After 1028, the Greek monk Simeon lived as a hermit in the ruins of the Porta Nigra. After his death (1035) and sanctification, the Simeonstift monastery was built next to the Porta Nigra to honor him. Saving it from further destruction, the Porta Nigra was transformed into a church: The inner court of the gate was roofed and intermediate ceilings were inserted. The two middle storeys of the former gate were converted into church naves: the upper storey being for the monks and the lower storey for the general public. The ground floor with the large gates was sealed, and a large outside staircase was constructed alongside the south side (the town side) of the gate, up to the lower storey of the church. A small staircase led further up to the upper storey. The church rooms were accessible through former windows of the western tower of the Porta Nigra that were enlarged to become entrance doors (still visible today). The top floor of the western tower was used as church tower, the eastern tower was leveled, and an apse added at its east side. An additional gate - the much smaller Simeon Gate - was built adjacent to the East side of the Porta Nigra and served as a city gate in medieval times.

In 1802 Napoleon Bonaparte dissolved the church in the Porta Nigra and the monastery beside it, along with the vast majority of Trier"s numerous churches and monasteries.
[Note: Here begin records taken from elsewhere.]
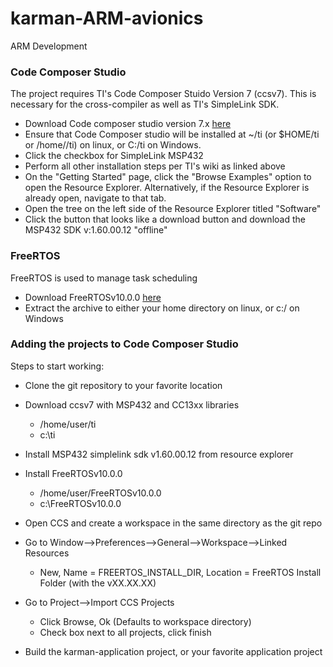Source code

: # karman-ARM-avionics
ARM Development


### Code Composer Studio

The project requires TI's Code Composer Stuido Version 7 (ccsv7). This is necessary for
the cross-compiler as well as TI's SimpleLink SDK.

* Download Code composer studio version 7.x [here](http://processors.wiki.ti.com/index.php/Download_CCS)
* Ensure that Code Composer studio will be installed at ~/ti (or $HOME/ti or /home/<username>/ti) on linux, or C:/ti on Windows.
* Click the checkbox for SimpleLink MSP432
* Perform all  other installation steps per TI's wiki as linked above
* On the "Getting Started" page, click the "Browse Examples" option to open the Resource Explorer. Alternatively, if the Resource Explorer is already open, navigate to that tab.
* Open the tree on the left side of the Resource Explorer titled "Software"
* Click the button that looks like a download button and download the MSP432 SDK v:1.60.00.12 "offline"

### FreeRTOS

FreeRTOS is used to manage task scheduling

* Download FreeRTOSv10.0.0 [here](http://www.freertos.org/a00104.html)
* Extract the archive to either your home directory on linux, or c:/ on Windows

### Adding the projects to Code Composer Studio

Steps to start working:
 
 * Clone the git repository to your favorite location

 * Download ccsv7 with MSP432 and CC13xx libraries
 	* /home/user/ti
 	* c:\ti
 
 * Install MSP432 simplelink sdk v1.60.00.12 from resource explorer
 
 * Install FreeRTOSv10.0.0
 	* /home/user/FreeRTOSv10.0.0
 	* c:\FreeRTOSv10.0.0
 
 * Open CCS and create a workspace in the same directory as the git repo
 
 * Go to Window-->Preferences-->General-->Workspace-->Linked Resources
     * New, Name = FREERTOS_INSTALL_DIR, Location = FreeRTOS Install Folder (with the vXX.XX.XX)
	 
 * Go to Project-->Import CCS Projects
     * Click Browse, Ok (Defaults to workspace directory)
	 * Check box next to all projects, click finish

 * Build the karman-application project, or your favorite application project
 
 
 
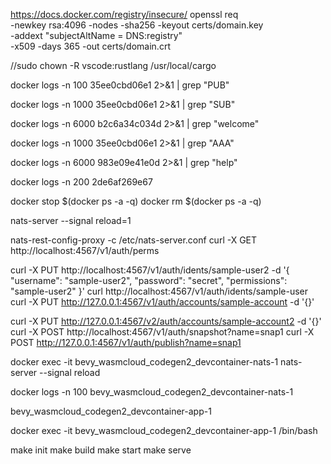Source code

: https://docs.docker.com/registry/insecure/
openssl req \
  -newkey rsa:4096 -nodes -sha256 -keyout certs/domain.key \
  -addext "subjectAltName = DNS:registry" \
  -x509 -days 365 -out certs/domain.crt

//sudo chown -R vscode:rustlang /usr/local/cargo

docker logs -n 100 35ee0cbd06e1 2>&1 | grep "PUB"

docker logs -n 1000 35ee0cbd06e1 2>&1 | grep "SUB"

docker logs -n 6000 b2c6a34c034d 2>&1 | grep "welcome"

docker logs -n 1000 35ee0cbd06e1 2>&1 | grep "AAA"

docker logs -n 6000 983e09e41e0d 2>&1 | grep "help"

docker logs -n 200 2de6af269e67

docker stop $(docker ps -a -q)
docker rm $(docker ps -a -q)

nats-server --signal reload=1


nats-rest-config-proxy -c /etc/nats-server.conf
curl -X GET http://localhost:4567/v1/auth/perms

curl -X PUT http://localhost:4567/v1/auth/idents/sample-user2 -d '{
  "username": "sample-user2",
  "password": "secret",
  "permissions": "sample-user2"
}'
curl http://localhost:4567/v1/auth/idents/sample-user
curl -X PUT http://127.0.0.1:4567/v1/auth/accounts/sample-account -d '{}'

curl -X PUT http://127.0.0.1:4567/v2/auth/accounts/sample-account2 -d '{}'
curl -X POST http://localhost:4567/v1/auth/snapshot?name=snap1
curl -X POST http://127.0.0.1:4567/v1/auth/publish?name=snap1

docker exec -it bevy_wasmcloud_codegen2_devcontainer-nats-1 nats-server --signal reload

docker logs -n 100 bevy_wasmcloud_codegen2_devcontainer-nats-1

bevy_wasmcloud_codegen2_devcontainer-app-1

docker exec -it bevy_wasmcloud_codegen2_devcontainer-app-1 /bin/bash

make init
make build
make start
make serve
On his visit to Trier in 1804, Napoleon ordered that the Porta Nigra be converted back to its Roman form. Only the apse was kept; but the eastern tower was not rebuilt to its original height. Local legend has it that Napoleon originally wanted to completely tear down the church, but locals convinced him that the church had actually been a Gaulish festival hall before being turned into a church. Another version of the story is that they told him about its Roman origins, persuading him to convert the gate back to its original form.

In 1986 the Porta Nigra was designated a World Heritage Site, along with other Roman monuments in Trier and its surroundings. The modern appearance of the Porta Nigra goes back almost unchanged to the reconstruction ordered by Napoleon. At the south side of the Porta Nigra, remains of Roman columns line the last 100 m of the street leading to the gate. Positioned where they had stood in Roman times, they give a slight impression of the aspect of the original Roman street that was lined with colonnades. The Porta Nigra, including the upper floors, is open to visitors.